介護に関係する人なら、無関心ではいられないテーマだ。
介護事業経営コンサルタントである著者の小濱氏は、介護経営セミナーの講師実績を数多く積んでこられた方。「介護保険外サービス」の重要性にいち早く着目した人物だ。
本書では、この新しいサービスに取り組む際に必要となるエッセンスやヒントがまとめられている。
第1章では、介護保険サービスを取り巻く現状を解説。主に介護ビジネスの観点から、問題点を抽出し分析している。
そして、なぜ今、介護保険外サービスに注目すべきなのかを次のようにまとめている。
<介護保険の市場は、地域包括ケアシステムと介護保険制度改革によって、重度者に特化、縮小しています。今後は、介護報酬だけに依存した経営は衰退します。複数事業化と介護保険外サービスの併設によって利用者を囲い込み、事業拡大を図ることが急務です。>
第2章から第7章では、本書のテーマである「介護保険外サービス」についての解説がたっぷりとされている。
介護サービスの新しいありかたとして、さまざまな角度からアプローチしており、アイデアや工夫もふんだんに掲載されている。
具体的には、次のような介護保険外サービスが取り上げられ、説明されている。
健康(運動、予防、リハビリ)/旅行、外出支援/生活支援(買い物、手伝い)/食事、宅配弁当/訪問理美容/見守り、ICTの活用/住まい、高齢者住宅/ペットケア/趣味・楽しみ/認知症・認知症予防/地域コミュニティ/看取り、終末期/家族支援、家族代理、エイジドシッター
こうした介護保険外サービスが成功するための秘訣は、「利用者と家族の夢を叶えること」。

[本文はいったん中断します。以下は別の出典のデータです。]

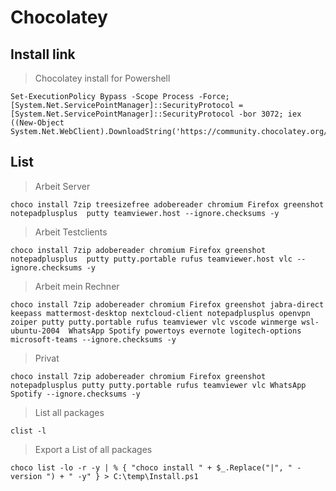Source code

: ﻿# Chocolatey

## Install link
>  Chocolatey install for Powershell
```
Set-ExecutionPolicy Bypass -Scope Process -Force; [System.Net.ServicePointManager]::SecurityProtocol = [System.Net.ServicePointManager]::SecurityProtocol -bor 3072; iex ((New-Object System.Net.WebClient).DownloadString('https://community.chocolatey.org/install.ps1'))
```

## List
> Arbeit Server
```
choco install 7zip treesizefree adobereader chromium Firefox greenshot notepadplusplus  putty teamviewer.host --ignore.checksums -y
```

> Arbeit Testclients
```
choco install 7zip adobereader chromium Firefox greenshot notepadplusplus  putty putty.portable rufus teamviewer.host vlc --ignore.checksums -y
```

> Arbeit mein Rechner
```
choco install 7zip adobereader chromium Firefox greenshot jabra-direct keepass mattermost-desktop nextcloud-client notepadplusplus openvpn zoiper putty putty.portable rufus teamviewer vlc vscode winmerge wsl-ubuntu-2004  WhatsApp Spotify powertoys evernote logitech-options microsoft-teams --ignore.checksums -y
```

> Privat
```
choco install 7zip adobereader chromium Firefox greenshot notepadplusplus putty putty.portable rufus teamviewer vlc WhatsApp Spotify --ignore.checksums -y
```

> List all packages
```
clist -l
```

> Export a List of all packages
```
choco list -lo -r -y | % { "choco install " + $_.Replace("|", " -version ") + " -y" } > C:\temp\Install.ps1
```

つまり「あきらめていたことができる、と思ってもらうこと」なのだという。
たとえば、利用者や家族の「温泉に行きたい」「連れて行ってやりたい」という夢が実現できたとしたら――。彼らに大きな喜びをもたらすとともに、リピートしたいサービスだと感じてもらえるはずだ。
本書は主に介護保険サービス事業者を意識して書かれているが、ケアプランに関わる部分では、介護現場で働く介護職にとっても参考になる。
<保険外サービスをケアプランに位置付ける場合の注意点は、やはり利用者の負担能力にあります。利用者からの希望である場合は特に問題は起きません。ケアマネジャーの判断の場合は、その必要性や支払料金を十分に利用者やその家族に説明して理解を得ることが必要です。>
ケアマネジャーを始め、介護職にとっても、これまで以上に介護保険外の新サービスについての情報収集や理解が欠かせなくなっていくはずだ。
その第一歩として、本書の情報は大いに役立つことだろう。
著者プロフィール
小濱 道博(こはま・みちひろ)さん
小濱介護経営事務所代表。全国で介護事業の経営支援、コンプライアンス支援を手がける。介護経営セミナーの講師実績は、北海道から沖縄まで全国で年間250件以上。個別相談、個別指導も全国で実施。全国の介護保険課、介護関連の各協会、社会福祉協議会、介護労働安定センター等主催の講演会での講師実績も多数。C‐MAS介護事業経営研究会最高顧問、C‐SR一般社団法人介護経営研究会専務理事、NKK一般社団法人日本介護経営研究協会なども兼ねる。